To: tekboy who wrote (29167)8/1/2000 6:52:24 AM
From: gdichaz  Respond to of 54805
 
tekboy: Hey, look at the bright side. You own some stocks that are doing very very well, no?

Just a small reminder, Cisco is an example that is well worth careful study.

As Mike has done a very illuminating comparison of the Cisco roller coaster ride to date with Qualcomm with specific regard to tornados and the possible potential of Qualcomm, it would be instructive to do the same with regard to your current favorites.

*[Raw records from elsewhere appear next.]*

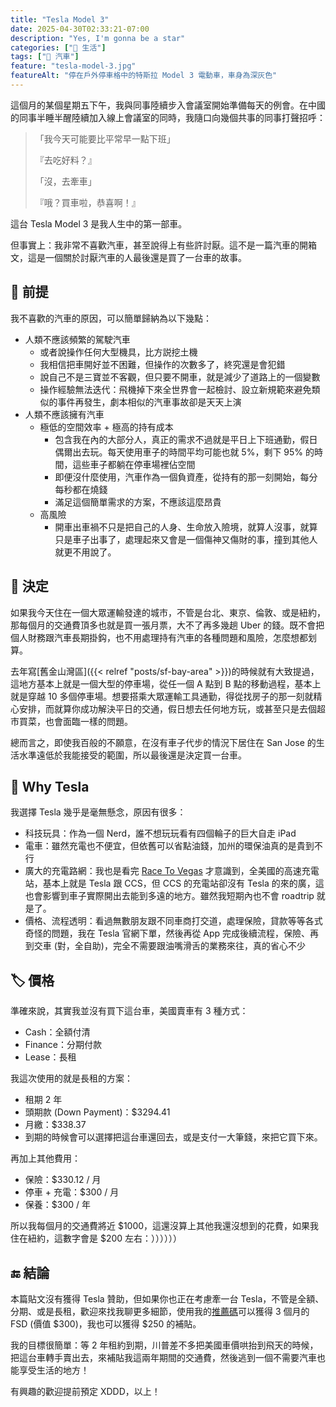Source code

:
 ```yaml
---
title: "Tesla Model 3"
date: 2025-04-30T02:33:21-07:00
description: "Yes, I'm gonna be a star"
categories: ["🍫 生活"]
tags: ["🚗 汽車"]
feature: "tesla-model-3.jpg"
featureAlt: "停在戶外停車格中的特斯拉 Model 3 電動車，車身為深灰色"
---
```


這個月的某個星期五下午，我與同事陸續步入會議室開始準備每天的例會。在中國的同事半睡半醒陸續加入線上會議室的同時，我隨口向幾個共事的同事打聲招呼：

> 「我今天可能要比平常早一點下班」
>
> 『去吃好料？』
>
> 「沒，去牽車」
>
> 『哦？買車啦，恭喜啊！』

這台 Tesla Model 3 是我人生中的第一部車。

但事實上：我非常不喜歡汽車，甚至說得上有些許討厭。這不是一篇汽車的開箱文，這是一個關於討厭汽車的人最後還是買了一台車的故事。

## 📌 前提

我不喜歡的汽車的原因，可以簡單歸納為以下幾點：

- 人類不應該頻繁的駕駛汽車
  - 或者說操作任何大型機具，比方説挖土機
  - 我相信把車開好並不困難，但操作的次數多了，終究還是會犯錯
  - 說自己不是三寶並不客觀，但只要不開車，就是減少了道路上的一個變數
  - 操作經驗無法迭代：飛機掉下來全世界會一起檢討、設立新規範來避免類似的事件再發生，劇本相似的汽車事故卻是天天上演
- 人類不應該擁有汽車
  - 極低的空間效率 + 極高的持有成本
    - 包含我在內的大部分人，真正的需求不過就是平日上下班通勤，假日偶爾出去玩。每天使用車子的時間平均可能也就 5%，剩下 95% 的時間，這些車子都躺在停車場裡佔空間
  	- 即便沒什麼使用，汽車作為一個負資產，從持有的那一刻開始，每分每秒都在燒錢
    - 滿足這個簡單需求的方案，不應該這麼昂貴
  - 高風險
    - 開車出車禍不只是把自己的人身、生命放入險境，就算人沒事，就算只是車子出事了，處理起來又會是一個傷神又傷財的事，撞到其他人就更不用說了。

## 🧠 決定

如果我今天住在一個大眾運輸發達的城市，不管是台北、東京、倫敦、或是紐約，那每個月的交通費頂多也就是買一張月票，大不了再多幾趟 Uber 的錢。既不會把個人財務跟汽車長期掛鈎，也不用處理持有汽車的各種問題和風險，怎麼想都划算。

去年寫[舊金山灣區]({{< relref "posts/sf-bay-area" >}})的時候就有大致提過，這地方基本上就是一個大型的停車場，從任一個 A 點到 B 點的移動過程，基本上就是穿越 10 多個停車場。想要搭乘大眾運輸工具通勤，得從找房子的那一刻就精心安排，而就算你成功解決平日的交通，假日想去任何地方玩，或甚至只是去個超市買菜，也會面臨一樣的問題。

總而言之，即使我百般的不願意，在沒有車子代步的情況下居住在 San Jose 的生活水準遠低於我能接受的範圍，所以最後還是決定買一台車。

## 🚗 Why Tesla

我選擇 Tesla 幾乎是毫無懸念，原因有很多：

- 科技玩具：作為一個 Nerd，誰不想玩玩看有四個輪子的巨大自走 iPad
- 電車：雖然充電也不便宜，但依舊可以省點油錢，加州的環保油真的是貴到不行
- 廣大的充電路網：我也是看完 [Race To Vegas](https://youtu.be/YU5bBEhGmb8) 才意識到，全美國的高速充電站，基本上就是 Tesla 跟 CCS，但 CCS 的充電站卻沒有 Tesla 的來的廣，這也會影響到車子實際開出去能到多遠的地方。雖然我短期內也不會 roadtrip 就是了。
- 價格、流程透明：看過無數朋友跟不同車商打交道，處理保險，貸款等等各式奇怪的問題，我在 Tesla 官網下單，然後再從 App 完成後續流程，保險、再到交車 (對，全自助)，完全不需要跟油嘴滑舌的業務來往，真的省心不少

## 🏷️ 價格

準確來說，其實我並沒有買下這台車，美國賣車有 3 種方式：

- Cash：全額付清
- Finance：分期付款
- Lease：長租

我這次使用的就是長租的方案：

- 租期 2 年
- 頭期款 (Down Payment)：$3294.41
- 月繳：$338.37
- 到期的時候會可以選擇把這台車還回去，或是支付一大筆錢，來把它買下來。

再加上其他費用：

- 保險：$330.12 / 月
- 停車 + 充電：$300 / 月
- 保養：$300 / 年

所以我每個月的交通費將近 $1000，這還沒算上其他我還沒想到的花費，如果我住在紐約，這數字會是 $200 左右：））））））

## 🔚 結論

本篇貼文沒有獲得 Tesla 贊助，但如果你也正在考慮牽一台 Tesla，不管是全額、分期、或是長租，歡迎來找我聊更多細節，使用我的[推薦碼](https://ts.la/tomy474547)可以獲得 3 個月的 FSD (價值 $300)，我也可以獲得 $250 的補貼。

我的目標很簡單：等 2 年租約到期，川普差不多把美國車價哄抬到飛天的時候，把這台車轉手賣出去，來補貼我這兩年期間的交通費，然後逃到一個不需要汽車也能享受生活的地方！

有興趣的歡迎提前預定 XDDD，以上！
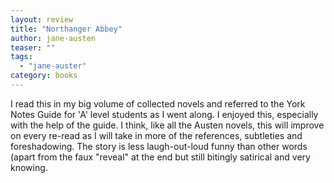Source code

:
 ```yaml
---
layout: review
title: "Northanger Abbey"
author: jane-austen
teaser: ""
tags:
  - "jane-auster"
category: books
---
```


I read this in my big volume of collected novels and referred to the York Notes Guide for 'A' level students as I 
went along. I enjoyed this, especially with the help of the guide. I think, like all the Austen novels, this will improve 
on every re-read as I will take in more of the references, subtleties and foreshadowing. The story is less 
laugh-out-loud funny than other words (apart from the faux "reveal" at the end but still bitingly satirical and very 
knowing.
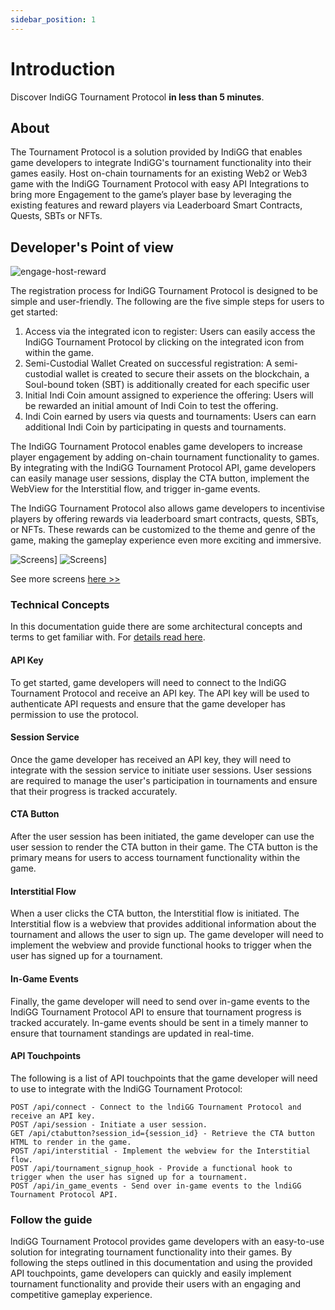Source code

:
 ```yaml
---
sidebar_position: 1
---
```


# Introduction

Discover IndiGG Tournament Protocol **in less than 5 minutes**.

## About

The Tournament Protocol is a solution provided by IndiGG that enables game developers to integrate IndiGG's tournament functionality into
their games easily. Host on-chain tournaments for an existing Web2 or Web3 game with the IndiGG Tournament Protocol with easy API
Integrations to bring more Engagement to the game’s player base by leveraging the existing features and reward players via Leaderboard Smart
Contracts, Quests, SBTs or NFTs.

## Developer's Point of view

![engage-host-reward](/img/engage-host-reward.png)

The registration process for IndiGG Tournament Protocol is designed to be simple and user-friendly. The following are the five simple steps
for users to get started:

1. Access via the integrated icon to register: Users can easily access the IndiGG Tournament Protocol by clicking on the integrated icon
   from within the game.
2. Semi-Custodial Wallet Created on successful registration: A semi-custodial wallet is created to secure their assets on the blockchain, a
   Soul-bound token (SBT) is additionally created for each specific user
3. Initial Indi Coin amount assigned to experience the offering: Users will be rewarded an initial amount of Indi Coin to test the offering.
4. Indi Coin earned by users via quests and tournaments: Users can earn additional Indi Coin by participating in quests and tournaments.

The IndiGG Tournament Protocol enables game developers to increase player engagement by adding on-chain tournament functionality to games.
By integrating with the IndiGG Tournament Protocol API, game developers can easily manage user sessions, display the CTA button, implement
the WebView for the Interstitial flow, and trigger in-game events.

The IndiGG Tournament Protocol also allows game developers to incentivise players by offering rewards via leaderboard smart contracts,
quests, SBTs, or NFTs. These rewards can be customized to the theme and genre of the game, making the gameplay experience even more exciting
and immersive.

![Screens](/img/screens_1_1.png)] ![Screens](/img/screens_1_2.png)]

See more screens [here >>](/docs/showcase)

### Technical Concepts

In this documentation guide there are some architectural concepts and terms to get familiar with. For
[details read here](/docs/category/tech-integration).

#### API Key

To get started, game developers will need to connect to the lndiGG Tournament Protocol and receive an API key. The API key will be used to
authenticate API requests and ensure that the game developer has permission to use the protocol.

#### Session Service

Once the game developer has received an API key, they will need to integrate with the session service to initiate user sessions. User
sessions are required to manage the user's participation in tournaments and ensure that their progress is tracked accurately.

#### CTA Button

After the user session has been initiated, the game developer can use the user session to render the CTA button in their game. The CTA
button is the primary means for users to access tournament functionality within the game.

#### Interstitial Flow

When a user clicks the CTA button, the Interstitial flow is initiated. The Interstitial flow is a webview that provides additional
information about the tournament and allows the user to sign up. The game developer will need to implement the webview and provide
functional hooks to trigger when the user has signed up for a tournament.

#### In-Game Events

Finally, the game developer will need to send over in-game events to the lndiGG Tournament Protocol API to ensure that tournament progress
is tracked accurately. In-game events should be sent in a timely manner to ensure that tournament standings are updated in real-time.

#### API Touchpoints

The following is a list of API touchpoints that the game developer will need to use to integrate with the lndiGG Tournament Protocol:

```text
POST /api/connect - Connect to the lndiGG Tournament Protocol and receive an API key.
POST /api/session - Initiate a user session.
GET /api/ctabutton?session_id={session_id} - Retrieve the CTA button HTML to render in the game.
POST /api/interstitial - Implement the webview for the Interstitial flow.
POST /api/tournament_signup_hook - Provide a functional hook to trigger when the user has signed up for a tournament.
POST /api/in_game_events - Send over in-game events to the lndiGG Tournament Protocol API.
```

### Follow the guide

lndiGG Tournament Protocol provides game developers with an easy-to-use solution for integrating tournament functionality into their games.
By following the steps outlined in this documentation and using the provided API touchpoints, game developers can quickly and easily
implement tournament functionality and provide their users with an engaging and competitive gameplay experience.
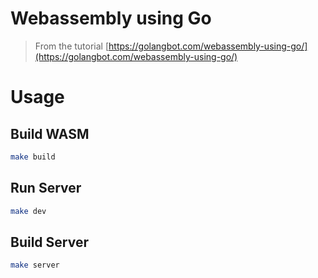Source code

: # Webassembly using Go

> From the tutorial [https://golangbot.com/webassembly-using-go/](https://golangbot.com/webassembly-using-go/)

# Usage

## Build WASM

```bash
make build
```

## Run Server

```bash
make dev
```

## Build Server

```bash
make server
```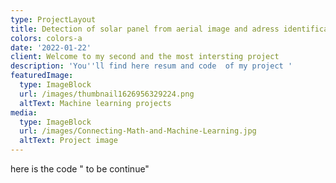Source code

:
 ```yaml
---
type: ProjectLayout
title: Detection of solar panel from aerial image and adress identification
colors: colors-a
date: '2022-01-22'
client: Welcome to my second and the most intersting project
description: 'You''ll find here resum and code  of my project '
featuredImage:
  type: ImageBlock
  url: /images/thumbnail1626956329224.png
  altText: Machine learning projects
media:
  type: ImageBlock
  url: /images/Connecting-Math-and-Machine-Learning.jpg
  altText: Project image
---
```

here is the code " to be continue"
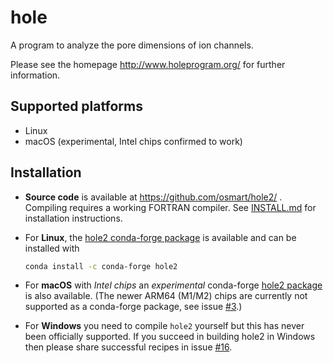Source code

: hole
====

A program to analyze the pore dimensions of ion channels. 

Please see the homepage http://www.holeprogram.org/ for further information.

Supported platforms
-------------------

* Linux
* macOS (experimental, Intel chips confirmed to work)

Installation
------------

* **Source code** is available at https://github.com/osmart/hole2/ . Compiling requires a working FORTRAN compiler. See [INSTALL.md](INSTALL.md) for installation instructions.

* For **Linux**, the [hole2 conda-forge package](https://anaconda.org/conda-forge/hole2) is available and can be installed with
  ```bash
  conda install -c conda-forge hole2
  ```
* For **macOS** with *Intel chips*  an _experimental_ conda-forge [hole2 package](https://anaconda.org/conda-forge/hole2) is also available. (The newer ARM64 (M1/M2) chips are currently not supported as a conda-forge package, see issue [#3](https://github.com/osmart/hole2/issues/3).)

* For **Windows** you need to compile `hole2` yourself but this has never been officially supported. If you succeed in building hole2 in Windows then please share successful recipes in issue [#16](https://github.com/osmart/hole2/issues/16).

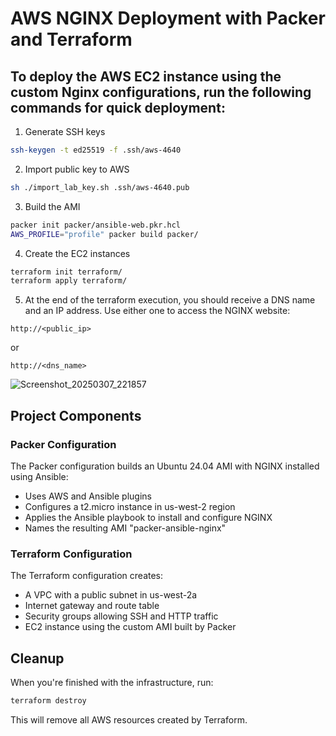 # AWS NGINX Deployment with Packer and Terraform

## To deploy the AWS EC2 instance using the custom Nginx configurations, run the following commands for quick deployment:

1. Generate SSH keys
```bash
ssh-keygen -t ed25519 -f .ssh/aws-4640
```

2. Import public key to AWS
```bash
sh ./import_lab_key.sh .ssh/aws-4640.pub
```

3. Build the AMI
```bash
packer init packer/ansible-web.pkr.hcl
AWS_PROFILE="profile" packer build packer/

```

4. Create the EC2 instances
```bash
terraform init terraform/
terraform apply terraform/
```

5. At the end of the terraform execution, you should receive a DNS name and an IP address. Use either one to access the NGINX website:
```
http://<public_ip>
```
or
```
http://<dns_name>
```
![Screenshot_20250307_221857](https://github.com/user-attachments/assets/b48a6320-1e5f-4f04-95f1-7a455e9593eb)


## Project Components

### Packer Configuration

The Packer configuration builds an Ubuntu 24.04 AMI with NGINX installed using Ansible:
- Uses AWS and Ansible plugins
- Configures a t2.micro instance in us-west-2 region
- Applies the Ansible playbook to install and configure NGINX
- Names the resulting AMI "packer-ansible-nginx"

### Terraform Configuration

The Terraform configuration creates:
- A VPC with a public subnet in us-west-2a
- Internet gateway and route table
- Security groups allowing SSH and HTTP traffic
- EC2 instance using the custom AMI built by Packer

## Cleanup

When you're finished with the infrastructure, run:
```bash
terraform destroy
```

This will remove all AWS resources created by Terraform.
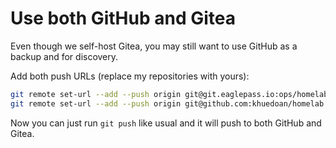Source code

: # Use both GitHub and Gitea

Even though we self-host Gitea, you may still want to use GitHub as a backup and for discovery.

Add both push URLs (replace my repositories with yours):

```sh
git remote set-url --add --push origin git@git.eaglepass.io:ops/homelab
git remote set-url --add --push origin git@github.com:khuedoan/homelab
```

Now you can just run `git push` like usual and it will push to both GitHub and Gitea.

Great companies, even gorillas and perhaps even particularly gorillas, grow in spurts in the real world and spawn new tornadoes and/or modify and strengthen the ones they are in, and their stocks are particularly vulnerable to "fashion" and emotion - the most powerful short term determinants of stock prices.

Why?

Because the underlying strength of the gorilla is so great that those who understand that, tend to buy and hold and sell with considerable reluctance. Yet these very strengths drive stock prices up strongly when "fashionable" and rapidly and in large moves down when "unfashionable" - and this reflects the herd - espcially the mutual fund managers who kow tow to such stuff as "windowdressing". And those who do not understand, sadly the vast majority, sell if the fashion changes also. Remember, this happened several times in Cisco's short history - a time span of only 10 years or so.

Suggest this be kept in mind when judging what action to take now, today, on gorillas such as Qualcomm - or even a strong king/prince combination such as JDSU/SDLI.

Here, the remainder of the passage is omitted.